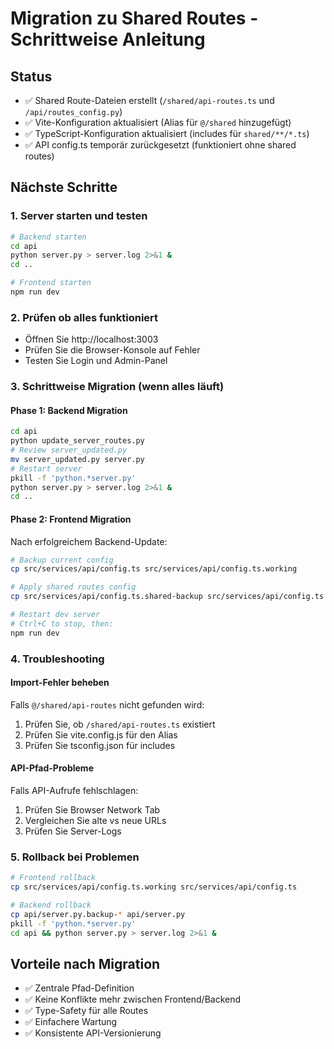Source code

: # Migration zu Shared Routes - Schrittweise Anleitung

## Status
- ✅ Shared Route-Dateien erstellt (`/shared/api-routes.ts` und `/api/routes_config.py`)
- ✅ Vite-Konfiguration aktualisiert (Alias für `@/shared` hinzugefügt)
- ✅ TypeScript-Konfiguration aktualisiert (includes für `shared/**/*.ts`)
- ✅ API config.ts temporär zurückgesetzt (funktioniert ohne shared routes)

## Nächste Schritte

### 1. Server starten und testen
```bash
# Backend starten
cd api
python server.py > server.log 2>&1 &
cd ..

# Frontend starten
npm run dev
```

### 2. Prüfen ob alles funktioniert
- Öffnen Sie http://localhost:3003
- Prüfen Sie die Browser-Konsole auf Fehler
- Testen Sie Login und Admin-Panel

### 3. Schrittweise Migration (wenn alles läuft)

#### Phase 1: Backend Migration
```bash
cd api
python update_server_routes.py
# Review server_updated.py
mv server_updated.py server.py
# Restart server
pkill -f 'python.*server.py'
python server.py > server.log 2>&1 &
cd ..
```

#### Phase 2: Frontend Migration
Nach erfolgreichem Backend-Update:
```bash
# Backup current config
cp src/services/api/config.ts src/services/api/config.ts.working

# Apply shared routes config
cp src/services/api/config.ts.shared-backup src/services/api/config.ts

# Restart dev server
# Ctrl+C to stop, then:
npm run dev
```

### 4. Troubleshooting

#### Import-Fehler beheben
Falls `@/shared/api-routes` nicht gefunden wird:
1. Prüfen Sie, ob `/shared/api-routes.ts` existiert
2. Prüfen Sie vite.config.js für den Alias
3. Prüfen Sie tsconfig.json für includes

#### API-Pfad-Probleme
Falls API-Aufrufe fehlschlagen:
1. Prüfen Sie Browser Network Tab
2. Vergleichen Sie alte vs neue URLs
3. Prüfen Sie Server-Logs

### 5. Rollback bei Problemen
```bash
# Frontend rollback
cp src/services/api/config.ts.working src/services/api/config.ts

# Backend rollback
cp api/server.py.backup-* api/server.py
pkill -f 'python.*server.py'
cd api && python server.py > server.log 2>&1 &
```

## Vorteile nach Migration
- ✅ Zentrale Pfad-Definition
- ✅ Keine Konflikte mehr zwischen Frontend/Backend
- ✅ Type-Safety für alle Routes
- ✅ Einfachere Wartung
- ✅ Konsistente API-Versionierung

# # # # # # #

** Your goal **
All the material above must be copied exactly, and no picture belongs in the copy.

** Reply **
Source code

: # Migration zu Shared Routes - Schrittweise Anleitung

## Status
- ✅ Shared Route-Dateien erstellt (`/shared/api-routes.ts` und `/api/routes_config.py`)
- ✅ Vite-Konfiguration aktualisiert (Alias für `@/shared` hinzugefügt)
- ✅ TypeScript-Konfiguration aktualisiert (includes für `shared/**/*.ts`)
- ✅ API config.ts temporär zurückgesetzt (funktioniert ohne shared routes)

## Nächste Schritte

### 1. Server starten und testen
```bash
# Backend starten
cd api
python server.py > server.log 2>&1 &
cd ..

# Frontend starten
npm run dev
```

### 2. Prüfen ob alles funktioniert
- Öffnen Sie http://localhost:3003
- Prüfen Sie die Browser-Konsole auf Fehler
- Testen Sie Login und Admin-Panel

### 3. Schrittweise Migration (wenn alles läuft)

#### Phase 1: Backend Migration
```bash
cd api
python update_server_routes.py
# Review server_updated.py
mv server_updated.py server.py
# Restart server
pkill -f 'python.*server.py'
python server.py > server.log 2>&1 &
cd ..
```

#### Phase 2: Frontend Migration
Nach erfolgreichem Backend-Update:
```bash
# Backup current config
cp src/services/api/config.ts src/services/api/config.ts.working

# Apply shared routes config
cp src/services/api/config.ts.shared-backup src/services/api/config.ts

# Restart dev server
# Ctrl+C to stop, then:
npm run dev
```

### 4. Troubleshooting

#### Import-Fehler beheben
Falls `@/shared/api-routes` nicht gefunden wird:
1. Prüfen Sie, ob `/shared/api-routes.ts` existiert
2. Prüfen Sie vite.config.js für den Alias
3. Prüfen Sie tsconfig.json für includes

#### API-Pfad-Probleme
Falls API-Aufrufe fehlschlagen:
1. Prüfen Sie Browser Network Tab
2. Vergleichen Sie alte vs neue URLs
3. Prüfen Sie Server-Logs

### 5. Rollback bei Problemen
```bash
# Frontend rollback
cp src/services/api/config.ts.working src/services/api/config.ts

# Backend rollback
cp api/server.py.backup-* api/server.py
pkill -f 'python.*server.py'
cd api && python server.py > server.log 2>&1 &
```

## Vorteile nach Migration
- ✅ Zentrale Pfad-Definition
- ✅ Keine Konflikte mehr zwischen Frontend/Backend
- ✅ Type-Safety für alle Routes
- ✅ Einfachere Wartung
- ✅ Konsistente API-Versionierung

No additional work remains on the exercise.